◆ WORK REQUEST ◆
Which lines of the data contain the string "file"? Show each of them.

◆ DATA EXTRACTS ◆

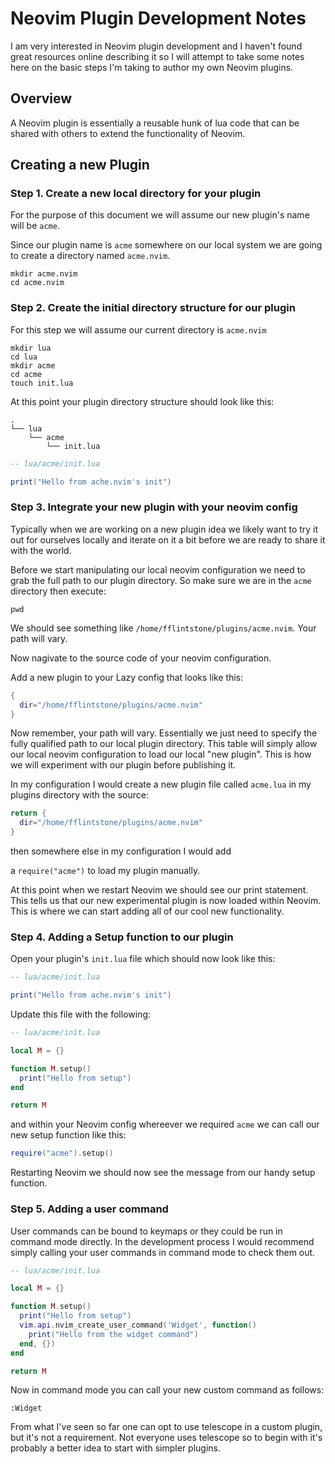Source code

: # Neovim Plugin Development Notes

I am very interested in Neovim plugin development and I haven't found great
resources online describing it so I will attempt to take some notes here on
the basic steps I'm taking to author my own Neovim plugins.

## Overview

A Neovim plugin is essentially a reusable hunk of lua code that can be shared
with others to extend the functionality of Neovim.

## Creating a new Plugin

### Step 1. Create a new local directory for your plugin

For the purpose of this document we will assume our new plugin's name will
be `acme`. 

Since our plugin name is `acme` somewhere on our local system we are going to 
create a directory named `acme.nvim`.

```shell
mkdir acme.nvim
cd acme.nvim
```

### Step 2. Create the initial directory structure for our plugin

For this step we will assume our current directory is `acme.nvim`

```shell
mkdir lua
cd lua
mkdir acme
cd acme
touch init.lua
```

At this point your plugin directory structure should look like this:

```plaintext
.
└── lua
    └── acme
        └── init.lua
```

```lua
-- lua/acme/init.lua

print("Hello from ache.nvim's init")
```

### Step 3. Integrate your new plugin with your neovim config

Typically when we are working on a new plugin idea we likely want to try it 
out for ourselves locally and iterate on it a bit before we are ready to share
it with the world. 

Before we start manipulating our local neovim configuration we need to 
grab the full path to our plugin directory. So make sure we are in the
`acme` directory then execute:

```shell
pwd
```

We should see something like `/home/fflintstone/plugins/acme.nvim`. Your path
will vary.

Now nagivate to the source code of your neovim configuration.

Add a new plugin to your Lazy config that looks like this:

```lua
{
  dir="/home/fflintstone/plugins/acme.nvim"
}
```

Now remember, your path will vary. Essentially we just need to specify the 
fully qualified path to our local plugin directory.  This table will simply
allow our local neovim configuration to load our local "new plugin".  This is
how we will experiment with our plugin before publishing it.

In my configuration I would create a new plugin file called `acme.lua` in my
plugins directory with the source:

```lua
return {
  dir="/home/fflintstone/plugins/acme.nvim"
}
```

then somewhere else in my configuration I would add 

a `require("acme")` to load my plugin manually.

At this point when we restart Neovim we should see our print statement. This
tells us that our new experimental plugin is now loaded within Neovim. This is
where we can start adding all of our cool new functionality.

### Step 4. Adding a Setup function to our plugin

Open your plugin's `init.lua` file which should now look like this:

```lua
-- lua/acme/init.lua

print("Hello from ache.nvim's init")
```

Update this file with the following:

```lua
-- lua/acme/init.lua

local M = {}

function M.setup()
  print("Hello from setup")
end

return M
```

and within your Neovim config whereever we required `acme` we can call our new
setup function like this:

```lua
require("acme").setup()
```

Restarting Neovim we should now see the message from our handy setup function.


### Step 5. Adding a user command

User commands can be bound to keymaps or they could be run in command mode
directly. In the development process I would recommend simply calling your 
user commands in command mode to check them out.


```lua
-- lua/acme/init.lua

local M = {}

function M.setup()
  print("Hello from setup")
  vim.api.nvim_create_user_command('Widget', function()
    print("Hello from the widget command")
  end, {})
end

return M
``` 

Now in command mode you can call your new custom command as follows:

```plaintext
:Widget
```



From what I've seen so far one can opt to use telescope in a custom plugin,
but it's not a requirement. Not everyone uses telescope so to begin with
it's probably a better idea to start with simpler plugins.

◆ SOLUTION TO THE PROBLEM ◆
In my configuration I would create a new plugin file called `acme.lua` in my
Open your plugin's `init.lua` file which should now look like this:
Update this file with the following:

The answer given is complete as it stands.